* **Work to be completed**: Copy all of the records below verbatim.

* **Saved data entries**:
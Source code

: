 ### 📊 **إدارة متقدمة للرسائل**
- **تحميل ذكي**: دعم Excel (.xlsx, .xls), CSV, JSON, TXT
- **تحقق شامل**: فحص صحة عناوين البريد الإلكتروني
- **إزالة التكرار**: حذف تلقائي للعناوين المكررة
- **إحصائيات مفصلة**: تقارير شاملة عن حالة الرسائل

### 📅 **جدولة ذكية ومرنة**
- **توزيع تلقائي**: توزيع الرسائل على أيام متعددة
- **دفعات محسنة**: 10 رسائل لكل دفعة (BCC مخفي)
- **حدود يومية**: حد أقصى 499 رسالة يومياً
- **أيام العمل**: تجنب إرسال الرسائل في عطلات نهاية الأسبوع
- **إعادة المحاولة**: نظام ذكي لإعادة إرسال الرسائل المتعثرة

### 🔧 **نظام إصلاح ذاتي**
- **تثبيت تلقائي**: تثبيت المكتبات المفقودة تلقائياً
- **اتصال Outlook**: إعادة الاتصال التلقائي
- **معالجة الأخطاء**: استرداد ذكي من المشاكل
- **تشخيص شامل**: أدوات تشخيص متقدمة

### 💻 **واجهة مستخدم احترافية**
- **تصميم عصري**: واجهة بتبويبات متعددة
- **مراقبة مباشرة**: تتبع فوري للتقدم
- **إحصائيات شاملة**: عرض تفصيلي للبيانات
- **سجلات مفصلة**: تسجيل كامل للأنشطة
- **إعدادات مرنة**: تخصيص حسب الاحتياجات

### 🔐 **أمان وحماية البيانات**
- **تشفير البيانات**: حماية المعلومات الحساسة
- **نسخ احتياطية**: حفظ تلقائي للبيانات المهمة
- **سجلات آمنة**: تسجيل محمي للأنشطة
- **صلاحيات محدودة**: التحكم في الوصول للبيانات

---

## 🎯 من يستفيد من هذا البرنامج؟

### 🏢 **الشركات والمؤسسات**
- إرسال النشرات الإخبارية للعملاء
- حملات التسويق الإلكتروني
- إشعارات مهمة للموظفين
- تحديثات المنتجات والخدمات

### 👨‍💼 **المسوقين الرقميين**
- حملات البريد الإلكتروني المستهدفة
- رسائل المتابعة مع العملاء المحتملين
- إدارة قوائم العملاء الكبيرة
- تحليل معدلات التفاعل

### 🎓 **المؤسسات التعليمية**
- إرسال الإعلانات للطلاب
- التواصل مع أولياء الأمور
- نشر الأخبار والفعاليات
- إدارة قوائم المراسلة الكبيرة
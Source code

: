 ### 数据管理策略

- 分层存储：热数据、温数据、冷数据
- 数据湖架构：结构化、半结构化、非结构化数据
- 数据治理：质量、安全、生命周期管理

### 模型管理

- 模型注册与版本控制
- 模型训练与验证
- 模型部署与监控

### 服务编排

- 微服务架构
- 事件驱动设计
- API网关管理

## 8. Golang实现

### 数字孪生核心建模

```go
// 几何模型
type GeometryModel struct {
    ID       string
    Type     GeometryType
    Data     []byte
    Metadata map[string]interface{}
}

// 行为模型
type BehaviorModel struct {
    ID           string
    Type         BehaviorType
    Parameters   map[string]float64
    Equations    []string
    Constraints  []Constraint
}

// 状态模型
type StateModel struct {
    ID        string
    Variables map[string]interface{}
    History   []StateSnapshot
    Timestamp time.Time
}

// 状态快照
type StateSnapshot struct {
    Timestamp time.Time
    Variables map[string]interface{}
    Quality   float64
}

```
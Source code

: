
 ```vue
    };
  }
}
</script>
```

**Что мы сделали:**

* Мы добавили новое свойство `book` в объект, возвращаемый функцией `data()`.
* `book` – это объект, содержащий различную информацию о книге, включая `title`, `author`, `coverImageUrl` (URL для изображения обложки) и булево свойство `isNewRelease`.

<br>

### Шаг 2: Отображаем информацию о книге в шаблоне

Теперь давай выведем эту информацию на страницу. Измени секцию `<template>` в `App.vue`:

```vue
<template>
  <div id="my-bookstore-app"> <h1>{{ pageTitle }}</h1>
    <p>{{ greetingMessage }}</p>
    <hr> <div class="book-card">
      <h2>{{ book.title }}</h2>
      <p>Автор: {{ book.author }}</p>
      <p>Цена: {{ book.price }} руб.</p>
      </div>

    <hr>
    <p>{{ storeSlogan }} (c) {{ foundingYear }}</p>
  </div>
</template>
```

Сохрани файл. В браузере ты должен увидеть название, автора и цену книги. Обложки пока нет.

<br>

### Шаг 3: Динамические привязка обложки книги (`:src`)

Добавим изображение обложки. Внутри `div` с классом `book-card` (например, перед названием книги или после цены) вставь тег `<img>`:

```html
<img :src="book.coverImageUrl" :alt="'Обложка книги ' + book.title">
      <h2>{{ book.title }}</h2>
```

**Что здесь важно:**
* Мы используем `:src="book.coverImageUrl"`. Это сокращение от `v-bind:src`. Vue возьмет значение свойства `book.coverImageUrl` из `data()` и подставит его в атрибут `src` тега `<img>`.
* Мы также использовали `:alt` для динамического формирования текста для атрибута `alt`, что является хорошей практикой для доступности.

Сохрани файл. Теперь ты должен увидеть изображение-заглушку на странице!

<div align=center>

* **Answer section**:
Source code

: ### 📊 **إدارة متقدمة للرسائل**
- **تحميل ذكي**: دعم Excel (.xlsx, .xls), CSV, JSON, TXT
- **تحقق شامل**: فحص صحة عناوين البريد الإلكتروني
- **إزالة التكرار**: حذف تلقائي للعناوين المكررة
- **إحصائيات مفصلة**: تقارير شاملة عن حالة الرسائل

### 📅 **جدولة ذكية ومرنة**
- **توزيع تلقائي**: توزيع الرسائل على أيام متعددة
- **دفعات محسنة**: 10 رسائل لكل دفعة (BCC مخفي)
- **حدود يومية**: حد أقصى 499 رسالة يومياً
- **أيام العمل**: تجنب إرسال الرسائل في عطلات نهاية الأسبوع
- **إعادة المحاولة**: نظام ذكي لإعادة إرسال الرسائل المتعثرة

### 🔧 **نظام إصلاح ذاتي**
- **تثبيت تلقائي**: تثبيت المكتبات المفقودة تلقائياً
- **اتصال Outlook**: إعادة الاتصال التلقائي
- **معالجة الأخطاء**: استرداد ذكي من المشاكل
- **تشخيص شامل**: أدوات تشخيص متقدمة

### 💻 **واجهة مستخدم احترافية**
- **تصميم عصري**: واجهة بتبويبات متعددة
- **مراقبة مباشرة**: تتبع فوري للتقدم
- **إحصائيات شاملة**: عرض تفصيلي للبيانات
- **سجلات مفصلة**: تسجيل كامل للأنشطة
- **إعدادات مرنة**: تخصيص حسب الاحتياجات

### 🔐 **أمان وحماية البيانات**
- **تشفير البيانات**: حماية المعلومات الحساسة
- **نسخ احتياطية**: حفظ تلقائي للبيانات المهمة
- **سجلات آمنة**: تسجيل محمي للأنشطة
- **صلاحيات محدودة**: التحكم في الوصول للبيانات

---

## 🎯 من يستفيد من هذا البرنامج؟

### 🏢 **الشركات والمؤسسات**
- إرسال النشرات الإخبارية للعملاء
- حملات التسويق الإلكتروني
- إشعارات مهمة للموظفين
- تحديثات المنتجات والخدمات

### 👨‍💼 **المسوقين الرقميين**
- حملات البريد الإلكتروني المستهدفة
- رسائل المتابعة مع العملاء المحتملين
- إدارة قوائم العملاء الكبيرة
- تحليل معدلات التفاعل

### 🎓 **المؤسسات التعليمية**
- إرسال الإعلانات للطلاب
- التواصل مع أولياء الأمور
- نشر الأخبار والفعاليات
- إدارة قوائم المراسلة الكبيرة
Source code

: ### 数据管理策略

- 分层存储：热数据、温数据、冷数据
- 数据湖架构：结构化、半结构化、非结构化数据
- 数据治理：质量、安全、生命周期管理

### 模型管理

- 模型注册与版本控制
- 模型训练与验证
- 模型部署与监控

### 服务编排

- 微服务架构
- 事件驱动设计
- API网关管理

## 8. Golang实现

### 数字孪生核心建模

```go
// 几何模型
type GeometryModel struct {
    ID       string
    Type     GeometryType
    Data     []byte
    Metadata map[string]interface{}
}

// 行为模型
type BehaviorModel struct {
    ID           string
    Type         BehaviorType
    Parameters   map[string]float64
    Equations    []string
    Constraints  []Constraint
}

// 状态模型
type StateModel struct {
    ID        string
    Variables map[string]interface{}
    History   []StateSnapshot
    Timestamp time.Time
}

// 状态快照
type StateSnapshot struct {
    Timestamp time.Time
    Variables map[string]interface{}
    Quality   float64
}

```
Source code

:
 ```vue
    };
  }
}
</script>
```

**Что мы сделали:**

* Мы добавили новое свойство `book` в объект, возвращаемый функцией `data()`.
* `book` – это объект, содержащий различную информацию о книге, включая `title`, `author`, `coverImageUrl` (URL для изображения обложки) и булево свойство `isNewRelease`.

<br>

### Шаг 2: Отображаем информацию о книге в шаблоне

Теперь давай выведем эту информацию на страницу. Измени секцию `<template>` в `App.vue`:

```vue
<template>
  <div id="my-bookstore-app"> <h1>{{ pageTitle }}</h1>
    <p>{{ greetingMessage }}</p>
    <hr> <div class="book-card">
      <h2>{{ book.title }}</h2>
      <p>Автор: {{ book.author }}</p>
      <p>Цена: {{ book.price }} руб.</p>
      </div>

    <hr>
    <p>{{ storeSlogan }} (c) {{ foundingYear }}</p>
  </div>
</template>
```

Сохрани файл. В браузере ты должен увидеть название, автора и цену книги. Обложки пока нет.

<br>

### Шаг 3: Динамические привязка обложки книги (`:src`)

Добавим изображение обложки. Внутри `div` с классом `book-card` (например, перед названием книги или после цены) вставь тег `<img>`:

```html
<img :src="book.coverImageUrl" :alt="'Обложка книги ' + book.title">
      <h2>{{ book.title }}</h2>
```

**Что здесь важно:**
* Мы используем `:src="book.coverImageUrl"`. Это сокращение от `v-bind:src`. Vue возьмет значение свойства `book.coverImageUrl` из `data()` и подставит его в атрибут `src` тега `<img>`.
* Мы также использовали `:alt` для динамического формирования текста для атрибута `alt`, что является хорошей практикой для доступности.

Сохрани файл. Теперь ты должен увидеть изображение-заглушку на странице!

<div align=center>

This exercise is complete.